Knowledge is a Region in Weight Space for Fine-tuned Language Models

Almog Gueta, Elad Venezian, Colin Raffel, Noam Slonim, Yoav Katz, Leshem Choshen


Abstract
Research on neural networks has focused on understanding a single model trained on a single dataset. However, relatively little is known about the relationships between different models, particularly those trained or tested on different datasets. We address this by studying how the weight space and the underlying loss landscape of different models are interconnected. Specifically, we demonstrate that finetuned models that were optimized for high performance, reside in well-defined regions in weight space, and vice versa – that any model that resides anywhere in those regions also exhibits high performance. Notably, we show that language models that have been finetuned on the same dataset form a tight cluster in the weight space, while models finetuned on different datasets from the same underlying task form a looser cluster. Moreover, traversing around the region between the models leads to new models that perform comparably or even better than models obtained via finetuning, even on tasks that the original models were not finetuned on.
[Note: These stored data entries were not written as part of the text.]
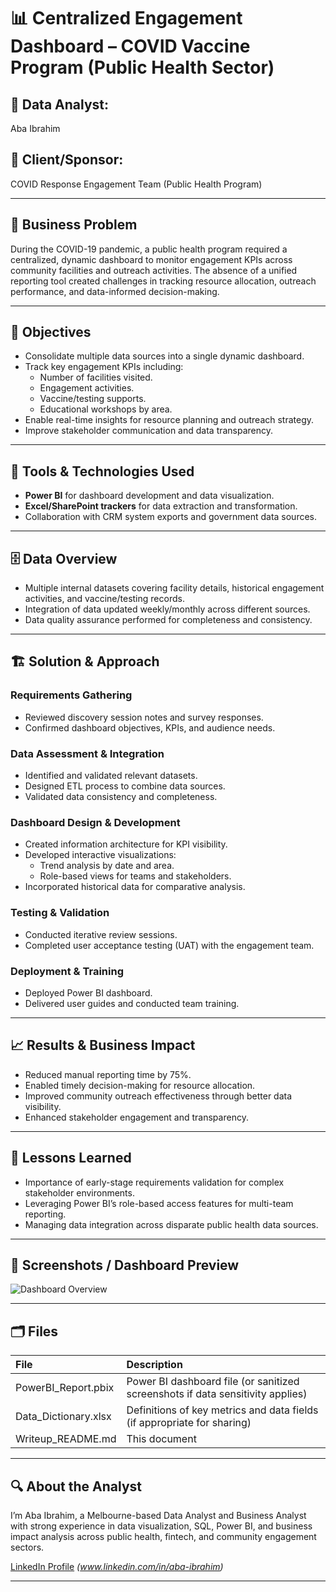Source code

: # 📊 Centralized Engagement Dashboard – COVID Vaccine Program (Public Health Sector)

## 👤 Data Analyst:
Aba Ibrahim

## 🏢 Client/Sponsor:
COVID Response Engagement Team (Public Health Program)

---

## 🔎 Business Problem

During the COVID-19 pandemic, a public health program required a centralized, dynamic dashboard to monitor engagement KPIs across community facilities and outreach activities. The absence of a unified reporting tool created challenges in tracking resource allocation, outreach performance, and data-informed decision-making.

---

## 🎯 Objectives

- Consolidate multiple data sources into a single dynamic dashboard.
- Track key engagement KPIs including:
  - Number of facilities visited.
  - Engagement activities.
  - Vaccine/testing supports.
  - Educational workshops by area.
- Enable real-time insights for resource planning and outreach strategy.
- Improve stakeholder communication and data transparency.

---

## 🔧 Tools & Technologies Used

- **Power BI** for dashboard development and data visualization.
- **Excel/SharePoint trackers** for data extraction and transformation.
- Collaboration with CRM system exports and government data sources.

---

## 🗄️ Data Overview

- Multiple internal datasets covering facility details, historical engagement activities, and vaccine/testing records.
- Integration of data updated weekly/monthly across different sources.
- Data quality assurance performed for completeness and consistency.

---

## 🏗️ Solution & Approach

### Requirements Gathering
- Reviewed discovery session notes and survey responses.
- Confirmed dashboard objectives, KPIs, and audience needs.

### Data Assessment & Integration
- Identified and validated relevant datasets.
- Designed ETL process to combine data sources.
- Validated data consistency and completeness.

### Dashboard Design & Development
- Created information architecture for KPI visibility.
- Developed interactive visualizations:
  - Trend analysis by date and area.
  - Role-based views for teams and stakeholders.
- Incorporated historical data for comparative analysis.

### Testing & Validation
- Conducted iterative review sessions.
- Completed user acceptance testing (UAT) with the engagement team.
  
### Deployment & Training
- Deployed Power BI dashboard.
- Delivered user guides and conducted team training.

---

## 📈 Results & Business Impact

- Reduced manual reporting time by 75%.
- Enabled timely decision-making for resource allocation.
- Improved community outreach effectiveness through better data visibility.
- Enhanced stakeholder engagement and transparency.

---

## 📝 Lessons Learned

- Importance of early-stage requirements validation for complex stakeholder environments.
- Leveraging Power BI’s role-based access features for multi-team reporting.
- Managing data integration across disparate public health data sources.

---

## 🔗 Screenshots / Dashboard Preview

![Dashboard Overview](./Centralized%20Community%20Engagement%20Dashboard.jpg)




---

## 🗂️ Files

| File | Description |
|:--|:--|
| PowerBI_Report.pbix | Power BI dashboard file (or sanitized screenshots if data sensitivity applies) |
| Data_Dictionary.xlsx | Definitions of key metrics and data fields (if appropriate for sharing) |
| Writeup_README.md | This document |

---

## 🔍 About the Analyst

I’m Aba Ibrahim, a Melbourne-based Data Analyst and Business Analyst with strong experience in data visualization, SQL, Power BI, and business impact analysis across public health, fintech, and community engagement sectors.

[LinkedIn Profile](#) *(www.linkedin.com/in/aba-ibrahim)*

---
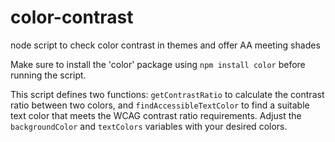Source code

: # color-contrast

node script to check color contrast in themes and offer AA meeting shades

Make sure to install the 'color' package using `npm install color` before running the script.

This script defines two functions: `getContrastRatio` to calculate the contrast ratio between two colors, and `findAccessibleTextColor` to find a suitable text color that meets the WCAG contrast ratio requirements. Adjust the `backgroundColor` and `textColors` variables with your desired colors.
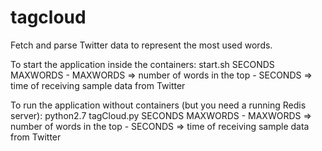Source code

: # tagcloud
Fetch and parse Twitter data to represent the most used words.

To start the application inside the containers:
	start.sh SECONDS MAXWORDS
		- MAXWORDS => number of words in the top
		- SECONDS => time of receiving sample data from Twitter


To run the application without containers (but you need a running Redis server):
	python2.7 tagCloud.py SECONDS MAXWORDS
		- MAXWORDS => number of words in the top
		- SECONDS => time of receiving sample data from Twitter

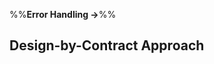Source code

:<link rel="stylesheet" href="{{baseUrl}}/css/textbook.css">

<div class="website-content">

%%**Error Handling &rarr;**%%

## Design-by-Contract Approach

<div id="main">

<include src="what/embed.md" />

</div>

</div>
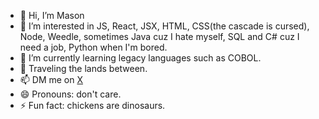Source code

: - 👋 Hi, I’m Mason
- 👀 I’m interested in JS, React, JSX, HTML, CSS(the cascade is cursed), Node, Weedle, sometimes Java cuz I hate myself, SQL and C# cuz I need a job, Python when I'm bored. 
- 🌱 I’m currently learning legacy languages such as COBOL.
- 💞️ Traveling the lands between.
- 📫 DM me on <a href="https://x.com/yes_myliege">X</a>
- 😄 Pronouns: don't care. 
- ⚡ Fun fact: chickens are dinosaurs.

<!---
stringsArraysObjects/stringsArraysObjects is a ✨ special ✨ repository because its `README.md` (this file) appears on your GitHub profile.
You can click the Preview link to take a look at your changes.
--->
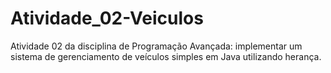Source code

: # Atividade_02-Veiculos
Atividade 02 da disciplina de Programação Avançada: implementar um sistema de gerenciamento de veículos simples em Java utilizando herança.
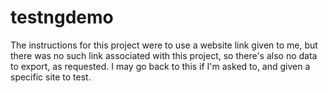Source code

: # testngdemo
The instructions for this project were to use a website link given to me, but
there was no such link associated with this project, so there's also no data to
export, as requested. I may go back to this if I'm asked to, and given a specific
site to test.
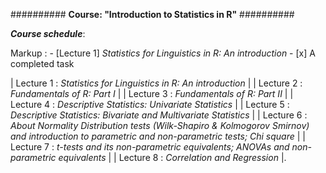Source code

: ########## **Course: "Introduction to Statistics in R"** ##########

***Course schedule***:

Markup : - [Lecture 1] *Statistics for Linguistics in R: An introduction*
         - [x] A completed task

| Lecture 1 : *Statistics for Linguistics in R: An introduction* | 
| Lecture 2 : *Fundamentals of R: Part I* |
| Lecture 3 : *Fundamentals of R: Part II* |
| Lecture 4 : *Descriptive Statistics: Univariate Statistics* |
| Lecture 5 : *Descriptive Statistics: Bivariate and Multivariate Statistics* |
| Lecture 6 : *About Normality Distribution tests (Wilk-Shapiro & Kolmogorov Smirnov) and introduction to parametric and non-parametric tests; Chi square* |
| Lecture 7 : *t-tests and its non-parametric equivalents; ANOVAs and non-parametric equivalents* |
| Lecture 8 : *Correlation and Regression* |.
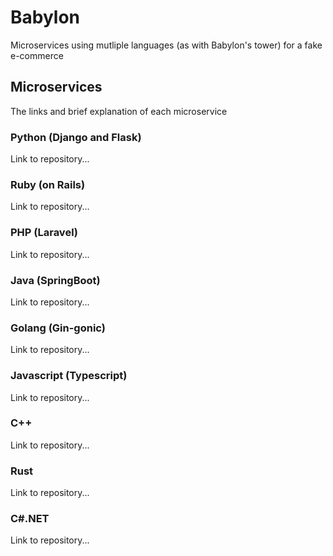 # Babylon
Microservices using mutliple languages (as with Babylon's tower) for a fake e-commerce

## Microservices

The links and brief explanation of each microservice

### Python (Django and Flask)

Link to repository...

### Ruby (on Rails)

Link to repository...

### PHP (Laravel)

Link to repository...

### Java (SpringBoot)

Link to repository...

### Golang (Gin-gonic)

Link to repository...

### Javascript (Typescript)

Link to repository...

### C++

Link to repository...

### Rust

Link to repository...

### C#.NET

Link to repository...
Our findings provide insight into the relationships between models, demonstrating that a model positioned between two similar models can acquire the knowledge of both. We leverage this and design a method for selecting a better model for efficient finetuning. Specifically, we show that starting from the center of the region is as effective, if not more, than using the pretrained model in 11 out of 12 datasets, resulting in an average accuracy improvement of 3.06.
Anthology ID:
2023.findings-emnlp.95
Volume:
Findings of the Association for Computational Linguistics: EMNLP 2023
Month:
December
Year:
2023
Address:
Singapore
Editors:
Houda Bouamor, Juan Pino, Kalika Bali
Venue:
Findings
SIG:
Publisher:
Association for Computational Linguistics
Note:
Pages:
1350–1370
Language:
URL:
https://aclanthology.org/2023.findings-emnlp.95
DOI:
10.18653/v1/2023.findings-emnlp.95
Bibkey:
Cite (ACL):
Almog Gueta, Elad Venezian, Colin Raffel, Noam Slonim, Yoav Katz, and Leshem Choshen. 2023. Knowledge is a Region in Weight Space for Fine-tuned Language Models. In Findings of the Association for Computational Linguistics: EMNLP 2023, pages 1350–1370, Singapore. Association for Computational Linguistics.
Cite (Informal):
Knowledge is a Region in Weight Space for Fine-tuned Language Models (Gueta et al., Findings 2023)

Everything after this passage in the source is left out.